Concealed Handgun Permit Statutes Clarified in CO Appeals Decision

Well, sort of. The decision clarifies certain parts, but leaves ambiguity in the interpretation of other areas of the law. The recent Colorado Court of appeals decision clarifies due process requirements for concealed handgun permit revocation and issuance. The decision, which was handed down on Dec. 24th, 2009 was a ruling in favor of a concealed weapons permit holder who had his concealed carry permit revoked by the Sheriff of Arapahoe County, J. Grayson Robinson. You can read the decision HERE. Essentially, the Sheriff had stated the reason for revocation was based on the fact that the permit holder had been charged with a crime. The charges which the Sheriff based his decision on were later dropped.

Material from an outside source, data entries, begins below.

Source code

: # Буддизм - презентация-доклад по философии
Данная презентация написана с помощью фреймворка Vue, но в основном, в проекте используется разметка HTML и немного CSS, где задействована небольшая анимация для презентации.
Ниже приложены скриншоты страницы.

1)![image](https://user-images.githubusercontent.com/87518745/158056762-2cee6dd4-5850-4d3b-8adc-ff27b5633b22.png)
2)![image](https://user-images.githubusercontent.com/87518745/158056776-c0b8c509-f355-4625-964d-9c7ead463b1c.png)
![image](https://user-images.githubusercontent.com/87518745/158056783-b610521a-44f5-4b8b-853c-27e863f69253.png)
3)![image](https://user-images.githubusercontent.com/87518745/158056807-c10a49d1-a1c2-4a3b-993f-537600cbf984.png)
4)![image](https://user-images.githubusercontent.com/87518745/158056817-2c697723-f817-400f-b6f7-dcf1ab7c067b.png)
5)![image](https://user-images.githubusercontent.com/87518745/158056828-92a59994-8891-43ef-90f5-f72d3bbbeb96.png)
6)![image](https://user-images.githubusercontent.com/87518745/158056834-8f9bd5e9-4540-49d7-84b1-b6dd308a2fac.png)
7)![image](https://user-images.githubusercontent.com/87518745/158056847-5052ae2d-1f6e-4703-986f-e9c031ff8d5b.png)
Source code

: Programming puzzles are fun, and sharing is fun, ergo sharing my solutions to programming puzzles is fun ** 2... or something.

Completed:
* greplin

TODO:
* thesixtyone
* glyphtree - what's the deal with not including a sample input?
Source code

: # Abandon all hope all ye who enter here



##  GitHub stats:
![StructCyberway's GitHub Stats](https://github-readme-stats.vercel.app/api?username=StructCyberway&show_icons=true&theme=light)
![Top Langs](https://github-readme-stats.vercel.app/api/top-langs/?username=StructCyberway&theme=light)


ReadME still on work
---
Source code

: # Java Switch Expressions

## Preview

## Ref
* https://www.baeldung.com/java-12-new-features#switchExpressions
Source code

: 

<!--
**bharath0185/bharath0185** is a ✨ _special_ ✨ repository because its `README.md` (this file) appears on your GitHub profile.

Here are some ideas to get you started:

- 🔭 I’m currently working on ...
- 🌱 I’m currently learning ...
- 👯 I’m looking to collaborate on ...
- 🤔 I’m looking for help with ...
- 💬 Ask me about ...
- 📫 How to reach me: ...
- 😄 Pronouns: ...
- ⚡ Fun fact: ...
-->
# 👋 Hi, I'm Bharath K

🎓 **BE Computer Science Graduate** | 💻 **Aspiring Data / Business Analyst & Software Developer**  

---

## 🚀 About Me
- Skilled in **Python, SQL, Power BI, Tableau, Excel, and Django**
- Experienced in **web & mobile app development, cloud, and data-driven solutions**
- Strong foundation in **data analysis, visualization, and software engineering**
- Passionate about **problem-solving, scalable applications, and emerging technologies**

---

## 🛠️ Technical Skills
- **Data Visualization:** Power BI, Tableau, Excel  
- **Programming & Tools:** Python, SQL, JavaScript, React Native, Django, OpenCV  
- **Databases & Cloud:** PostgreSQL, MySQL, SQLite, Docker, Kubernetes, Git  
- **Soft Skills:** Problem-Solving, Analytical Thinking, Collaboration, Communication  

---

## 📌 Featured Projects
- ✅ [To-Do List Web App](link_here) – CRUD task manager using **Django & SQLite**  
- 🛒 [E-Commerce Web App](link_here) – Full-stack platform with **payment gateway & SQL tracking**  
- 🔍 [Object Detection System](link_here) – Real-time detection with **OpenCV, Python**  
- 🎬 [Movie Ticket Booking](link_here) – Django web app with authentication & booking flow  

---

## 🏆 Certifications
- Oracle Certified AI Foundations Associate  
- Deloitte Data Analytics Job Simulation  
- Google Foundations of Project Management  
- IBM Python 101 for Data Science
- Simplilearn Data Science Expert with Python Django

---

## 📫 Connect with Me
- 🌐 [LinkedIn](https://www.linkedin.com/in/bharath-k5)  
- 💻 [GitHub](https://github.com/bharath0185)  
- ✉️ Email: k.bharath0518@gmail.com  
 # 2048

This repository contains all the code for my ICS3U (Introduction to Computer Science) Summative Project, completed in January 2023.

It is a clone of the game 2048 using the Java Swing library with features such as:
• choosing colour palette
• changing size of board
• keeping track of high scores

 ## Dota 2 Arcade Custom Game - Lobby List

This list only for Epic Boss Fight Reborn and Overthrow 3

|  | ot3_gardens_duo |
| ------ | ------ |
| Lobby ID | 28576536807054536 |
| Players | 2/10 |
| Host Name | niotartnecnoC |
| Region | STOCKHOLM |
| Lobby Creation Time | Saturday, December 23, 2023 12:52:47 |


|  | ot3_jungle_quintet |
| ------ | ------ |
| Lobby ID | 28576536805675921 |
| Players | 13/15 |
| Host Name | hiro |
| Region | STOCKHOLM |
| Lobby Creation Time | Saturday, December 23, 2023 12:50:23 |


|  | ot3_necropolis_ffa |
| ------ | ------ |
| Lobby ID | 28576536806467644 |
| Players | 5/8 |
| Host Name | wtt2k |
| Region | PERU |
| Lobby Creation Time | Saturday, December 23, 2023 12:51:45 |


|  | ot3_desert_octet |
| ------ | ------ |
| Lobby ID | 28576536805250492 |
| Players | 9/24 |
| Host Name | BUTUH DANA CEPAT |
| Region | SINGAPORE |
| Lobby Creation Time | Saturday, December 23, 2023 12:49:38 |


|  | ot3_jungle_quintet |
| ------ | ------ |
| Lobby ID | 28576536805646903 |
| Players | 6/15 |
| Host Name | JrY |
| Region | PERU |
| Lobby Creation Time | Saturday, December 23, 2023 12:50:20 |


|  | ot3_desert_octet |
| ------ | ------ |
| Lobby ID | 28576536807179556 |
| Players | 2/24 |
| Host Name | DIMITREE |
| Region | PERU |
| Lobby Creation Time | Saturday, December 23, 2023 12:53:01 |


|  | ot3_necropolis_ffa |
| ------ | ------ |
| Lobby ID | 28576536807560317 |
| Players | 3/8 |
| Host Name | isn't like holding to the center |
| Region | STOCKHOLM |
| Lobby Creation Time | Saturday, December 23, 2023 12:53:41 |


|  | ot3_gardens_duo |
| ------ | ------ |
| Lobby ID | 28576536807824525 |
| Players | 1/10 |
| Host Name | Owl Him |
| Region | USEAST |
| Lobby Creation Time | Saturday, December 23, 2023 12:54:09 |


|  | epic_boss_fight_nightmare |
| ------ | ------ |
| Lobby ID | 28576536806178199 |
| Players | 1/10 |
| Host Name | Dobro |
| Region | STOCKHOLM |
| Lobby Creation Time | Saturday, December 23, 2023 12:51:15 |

What happened next ended up being the key to the decision. The Sheriff had made an independent determination that the client would be a danger to himself or others should he be permitted to carry a concealed weapon. However, the Sheriff did not notify the petitioner that this was the [new?] basis for his decision to revoke the permit. When the permit holder asked for the Sheriff to review the revocation, the Sheriff held a hearing and subsequently denied the permit, based on the Sheriff’s independent finding that the permit holder would pose a danger to himself or the public.

The Sheriff’s decision was reviewed by the District Court of Arapahoe county, where the court ruled in the Sheriff’s favor. The decision was then appealed to Colorado Court of Appeals, the petitioner’s brief made three arguments: 1) The Sheriff’s procedure did not afford the client appropriate due process (notice and opportunity to be heard) because there was no notice of the independent determination; 2) The evidence presented by the Sheriff was insufficient to show clearly and convincingly (as required by law) that the client would be a danger to himself or others; and 3) because of the unique wording of the law, the District Court should have allowed more hearings on the evidence before handing down its decision.

The Court of Appeals ruled on the due process issue, finding that the Sheriff’s procedure lacked appropriate due process and remanded the case to the Sheriff for a hearing in accordance with the notice requirements.  As the Sheriff’s procedure is quasi-judicial in nature, the permit holder is entitled to notice and opportunity to be heard and such notice should make him aware of the case against him so that he have an opportunity to rebut it. The Court found that the Sheriff’s procedure did not meet these requirements. The Court, therefore, did not have to rule on the other two issues, leaving them unaddressed.

As to the second issue raised in the brief, that the evidence was not clear and convincing. This is essentially arguing “plain error” in the finding of facts by the trial court, an argument which is rarely successful because the Appeals Court will give much deference to the trial courts findings of fact. You can read a summation of most of the ‘evidence’ offered by the Sheriff and ponder whether it is, in your opinion, clear and convincing evidence that such a person would be a danger to themselves or others; the Court of Appeals nicely included that in their opinion to which I linked above.

The third issue was not addressed by the court, again, having already decided the case on due process grounds. The concealed carry statute states that the Sheriff “may” revoke the permit if he has a “reasonable belief” that the holder of the permit would be a danger to himself or others should he have a concealed carry permit. A different section states that upon judicial review such a determination must be proved by clear and convincing evidence. This raises an interesting question.

With two different standards of proof at two different review levels, should there be a different procedure standard for judicial review apart from the “record review” afforded to appeals from most other administrative agency decisions? In this case, the petitioner’s brief argued in the affirmative. During oral arguments the panel of judges was very interested in this distinction and at one point inquired as to what exactly has to be proved by clear and convincing evidence.

Does the Shriff have to prove by clear and convincing evidence that he had a reasonable belief about the danger or does the Sheriff have to show by clear and convincing evidence that such a danger exists? Though the panel seemed interested in this distinction, they did not need to make such a determination. That will be left to later decisions. If the eventual judicial construction favors the former reasoning, then there will be less evidentiary problems at the District level, making it more tantamount to a normal administrative appeal. The case for this has to be weighed against the strong statutory language differentiating the burdens of proof and a legislative declaration that the matter is of constitutional importance; together these give rise to the argument that the legislative intent indicates the latter construction.

This is a big part of the case law that is still pretty open-ended. It will be interesting to watch how it develops in the future with this opinion now published and on point as to the due process issue.